The bill also restructured the medical dispute resolution process, with the introduction of the Independent Medical Review (IMR). The IMR process was modeled after successful programs in states such as Texas. It is designed to have physicians, not judges, deciding disputed medical issues. It is also designed to expedite resolution so appropriate treatment is provided to injured workers in a timely manner. The IMR process clearly remains a work in progress. First, 10 months after implementation, the process is still operating under emergency rules. Until the final rules are in place, those participating in the process will face uncertainty. Second, it appears there is significant gaming of the IMR process. Approximately 16,000 requests were filed in both August and September of this year alone, significantly more than anticipated.  In one month, there were more disputes filed than in an entire year for the same process under group health.  Employers alone bear the costs of the IMR process, so those filing all these requests may be attempting to cripple the system at absolutely no cost to themselves.

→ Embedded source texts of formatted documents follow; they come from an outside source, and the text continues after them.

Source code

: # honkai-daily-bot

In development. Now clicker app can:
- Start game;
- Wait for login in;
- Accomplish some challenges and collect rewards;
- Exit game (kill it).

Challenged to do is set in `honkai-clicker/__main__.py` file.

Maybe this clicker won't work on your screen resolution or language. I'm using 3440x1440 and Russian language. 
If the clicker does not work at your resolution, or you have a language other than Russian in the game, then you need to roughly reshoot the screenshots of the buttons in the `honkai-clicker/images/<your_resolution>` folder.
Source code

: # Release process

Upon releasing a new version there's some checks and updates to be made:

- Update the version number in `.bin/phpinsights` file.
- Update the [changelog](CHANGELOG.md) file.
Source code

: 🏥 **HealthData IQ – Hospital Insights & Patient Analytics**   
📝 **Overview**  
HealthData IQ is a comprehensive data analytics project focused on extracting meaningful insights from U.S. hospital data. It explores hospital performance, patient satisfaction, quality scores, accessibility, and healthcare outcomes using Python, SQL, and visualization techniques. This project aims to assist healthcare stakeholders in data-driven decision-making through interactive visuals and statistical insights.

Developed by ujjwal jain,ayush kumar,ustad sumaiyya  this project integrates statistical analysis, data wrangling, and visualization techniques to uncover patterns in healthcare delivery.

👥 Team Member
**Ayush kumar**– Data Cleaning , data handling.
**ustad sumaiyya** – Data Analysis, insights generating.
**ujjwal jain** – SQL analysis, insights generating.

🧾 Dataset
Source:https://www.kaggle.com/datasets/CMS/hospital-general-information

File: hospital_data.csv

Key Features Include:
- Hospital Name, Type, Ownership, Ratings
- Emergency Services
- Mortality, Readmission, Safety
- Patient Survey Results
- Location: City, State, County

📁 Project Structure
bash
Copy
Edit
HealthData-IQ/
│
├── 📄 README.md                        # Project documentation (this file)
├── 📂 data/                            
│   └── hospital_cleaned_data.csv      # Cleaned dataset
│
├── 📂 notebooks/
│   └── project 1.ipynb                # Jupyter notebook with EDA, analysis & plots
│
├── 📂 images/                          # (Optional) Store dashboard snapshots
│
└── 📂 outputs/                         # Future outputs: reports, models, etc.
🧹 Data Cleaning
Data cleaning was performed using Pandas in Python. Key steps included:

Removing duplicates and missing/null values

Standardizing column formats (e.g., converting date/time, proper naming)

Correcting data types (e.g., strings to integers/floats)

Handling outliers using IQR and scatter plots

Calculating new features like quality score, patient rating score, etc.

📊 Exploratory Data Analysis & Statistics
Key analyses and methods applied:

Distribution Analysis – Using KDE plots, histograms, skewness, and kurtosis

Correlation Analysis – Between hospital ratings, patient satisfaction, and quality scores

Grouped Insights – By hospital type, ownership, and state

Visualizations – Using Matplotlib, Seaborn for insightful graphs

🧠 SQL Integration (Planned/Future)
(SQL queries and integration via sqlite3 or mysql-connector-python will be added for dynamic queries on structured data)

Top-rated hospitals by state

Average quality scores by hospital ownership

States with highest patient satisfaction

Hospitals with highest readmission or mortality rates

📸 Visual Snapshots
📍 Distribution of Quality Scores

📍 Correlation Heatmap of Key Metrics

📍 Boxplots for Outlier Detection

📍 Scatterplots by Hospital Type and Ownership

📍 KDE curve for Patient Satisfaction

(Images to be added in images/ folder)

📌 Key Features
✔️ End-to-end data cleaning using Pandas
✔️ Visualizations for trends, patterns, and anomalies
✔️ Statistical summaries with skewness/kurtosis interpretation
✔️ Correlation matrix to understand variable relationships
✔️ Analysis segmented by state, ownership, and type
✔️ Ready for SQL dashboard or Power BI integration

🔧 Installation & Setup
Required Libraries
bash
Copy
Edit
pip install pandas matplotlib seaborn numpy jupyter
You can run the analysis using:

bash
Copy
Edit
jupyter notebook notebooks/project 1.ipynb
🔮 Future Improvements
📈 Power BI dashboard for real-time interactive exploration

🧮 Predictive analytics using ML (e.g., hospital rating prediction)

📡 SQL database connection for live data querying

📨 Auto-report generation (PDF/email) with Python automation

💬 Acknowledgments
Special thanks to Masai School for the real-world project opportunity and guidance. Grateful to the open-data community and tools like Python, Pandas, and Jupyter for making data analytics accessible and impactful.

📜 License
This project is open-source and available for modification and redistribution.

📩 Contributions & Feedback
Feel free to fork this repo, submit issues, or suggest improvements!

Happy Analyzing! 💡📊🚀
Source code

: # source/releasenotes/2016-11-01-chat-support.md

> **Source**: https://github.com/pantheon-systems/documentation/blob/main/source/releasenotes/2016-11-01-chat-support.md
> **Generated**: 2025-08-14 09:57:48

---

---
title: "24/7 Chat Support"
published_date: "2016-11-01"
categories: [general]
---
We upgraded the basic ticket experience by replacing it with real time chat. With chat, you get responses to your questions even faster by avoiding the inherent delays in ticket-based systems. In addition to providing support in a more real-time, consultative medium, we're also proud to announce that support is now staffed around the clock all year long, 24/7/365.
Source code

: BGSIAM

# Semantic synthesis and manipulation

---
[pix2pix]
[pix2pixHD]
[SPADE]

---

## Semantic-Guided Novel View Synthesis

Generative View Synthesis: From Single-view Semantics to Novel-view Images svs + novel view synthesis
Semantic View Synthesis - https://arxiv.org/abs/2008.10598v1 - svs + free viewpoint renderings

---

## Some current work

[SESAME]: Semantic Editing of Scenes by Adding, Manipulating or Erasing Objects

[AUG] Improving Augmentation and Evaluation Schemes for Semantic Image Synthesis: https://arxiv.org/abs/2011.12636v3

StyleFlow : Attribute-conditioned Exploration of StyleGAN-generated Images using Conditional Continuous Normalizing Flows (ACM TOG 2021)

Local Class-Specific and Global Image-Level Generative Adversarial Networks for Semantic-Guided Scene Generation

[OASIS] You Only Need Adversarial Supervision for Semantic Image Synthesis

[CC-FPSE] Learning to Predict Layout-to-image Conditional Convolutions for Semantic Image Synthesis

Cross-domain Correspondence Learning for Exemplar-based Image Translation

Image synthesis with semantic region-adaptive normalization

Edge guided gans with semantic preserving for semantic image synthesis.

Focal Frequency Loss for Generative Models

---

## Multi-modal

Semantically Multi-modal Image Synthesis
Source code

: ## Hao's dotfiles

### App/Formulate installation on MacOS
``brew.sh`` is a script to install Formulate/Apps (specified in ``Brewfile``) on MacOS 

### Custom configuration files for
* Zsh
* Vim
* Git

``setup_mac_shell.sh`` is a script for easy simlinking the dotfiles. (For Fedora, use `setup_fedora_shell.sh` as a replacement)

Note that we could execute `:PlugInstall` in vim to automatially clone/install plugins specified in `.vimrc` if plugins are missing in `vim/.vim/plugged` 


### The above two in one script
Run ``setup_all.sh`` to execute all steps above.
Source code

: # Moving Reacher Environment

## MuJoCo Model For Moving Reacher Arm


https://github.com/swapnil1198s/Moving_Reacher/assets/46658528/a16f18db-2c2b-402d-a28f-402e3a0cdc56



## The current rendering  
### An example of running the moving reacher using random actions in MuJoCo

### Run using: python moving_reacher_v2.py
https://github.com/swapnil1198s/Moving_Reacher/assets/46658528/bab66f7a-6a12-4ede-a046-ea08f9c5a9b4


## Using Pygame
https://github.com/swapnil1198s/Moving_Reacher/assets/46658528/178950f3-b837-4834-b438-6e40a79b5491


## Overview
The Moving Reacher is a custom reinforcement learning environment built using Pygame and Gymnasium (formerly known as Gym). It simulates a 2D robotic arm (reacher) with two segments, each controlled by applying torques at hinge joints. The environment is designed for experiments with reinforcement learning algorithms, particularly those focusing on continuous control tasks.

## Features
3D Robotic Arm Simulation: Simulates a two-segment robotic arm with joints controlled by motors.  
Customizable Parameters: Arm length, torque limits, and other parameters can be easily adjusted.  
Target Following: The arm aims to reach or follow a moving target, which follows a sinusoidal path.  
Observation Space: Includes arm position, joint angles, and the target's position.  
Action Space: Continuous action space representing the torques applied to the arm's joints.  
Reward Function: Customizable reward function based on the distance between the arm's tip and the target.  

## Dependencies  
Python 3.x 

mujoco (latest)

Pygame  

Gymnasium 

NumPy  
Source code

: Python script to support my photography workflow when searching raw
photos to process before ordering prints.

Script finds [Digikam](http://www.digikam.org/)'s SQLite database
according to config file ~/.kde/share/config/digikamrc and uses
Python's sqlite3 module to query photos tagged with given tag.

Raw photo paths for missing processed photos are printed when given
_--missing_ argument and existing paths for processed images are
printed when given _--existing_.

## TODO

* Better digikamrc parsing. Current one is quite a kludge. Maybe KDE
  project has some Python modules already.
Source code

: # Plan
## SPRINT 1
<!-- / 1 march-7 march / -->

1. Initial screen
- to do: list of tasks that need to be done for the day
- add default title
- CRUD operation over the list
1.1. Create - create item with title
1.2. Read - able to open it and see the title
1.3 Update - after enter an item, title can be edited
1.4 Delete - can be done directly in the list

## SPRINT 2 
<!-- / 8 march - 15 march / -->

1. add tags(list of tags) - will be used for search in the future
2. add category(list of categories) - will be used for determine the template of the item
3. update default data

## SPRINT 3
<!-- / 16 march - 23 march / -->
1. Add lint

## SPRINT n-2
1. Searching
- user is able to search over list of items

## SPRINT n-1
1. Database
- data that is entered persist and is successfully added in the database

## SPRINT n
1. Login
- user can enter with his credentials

The issues facing the IMR and lien processes illustrate what many see as the major impediment to delivering cost savings for employers in California: There are special interest groups that do not want the system to become more efficient and self-executing, because they make a great deal of money off the chaos.

In her speech at the conference, Christine Baker, director of the California Department of Industrial Relations, expressed concern about “significant gaming.” While this gaming is not unique to California, from my national viewpoint its impact on the workers’ compensation system is more profound in California than in other states.

The biggest challenge is that the workers’ comp system in California is flawed by design. No other state has issues with medical liens in workers’ compensation. Bills are reduced to fee schedule with no further disputes seeking additional payment. Treatment that is not authorized is subject to litigation over necessity. If the employer prevails, “no” means “no.”  In California, “no” means “file a lien and litigate further.”

Another issue facing California employers is continuous trauma (CT) claims, which can be filed for a 1% aggravation of a pre-existing condition. The legislature recently fixed this problem for the National Football League by passing a bill specifically limiting CT claims by professional athletes, but CT claims in California continue to be a significant cost driver for other employers, and their frequency has more than doubled over the last 10 years.  It is common in California for injured workers to file both CT and specific injury claims for the same body part.  In no other state are CT claims as prevalent and embedded into the workers’ compensation system as they are in California.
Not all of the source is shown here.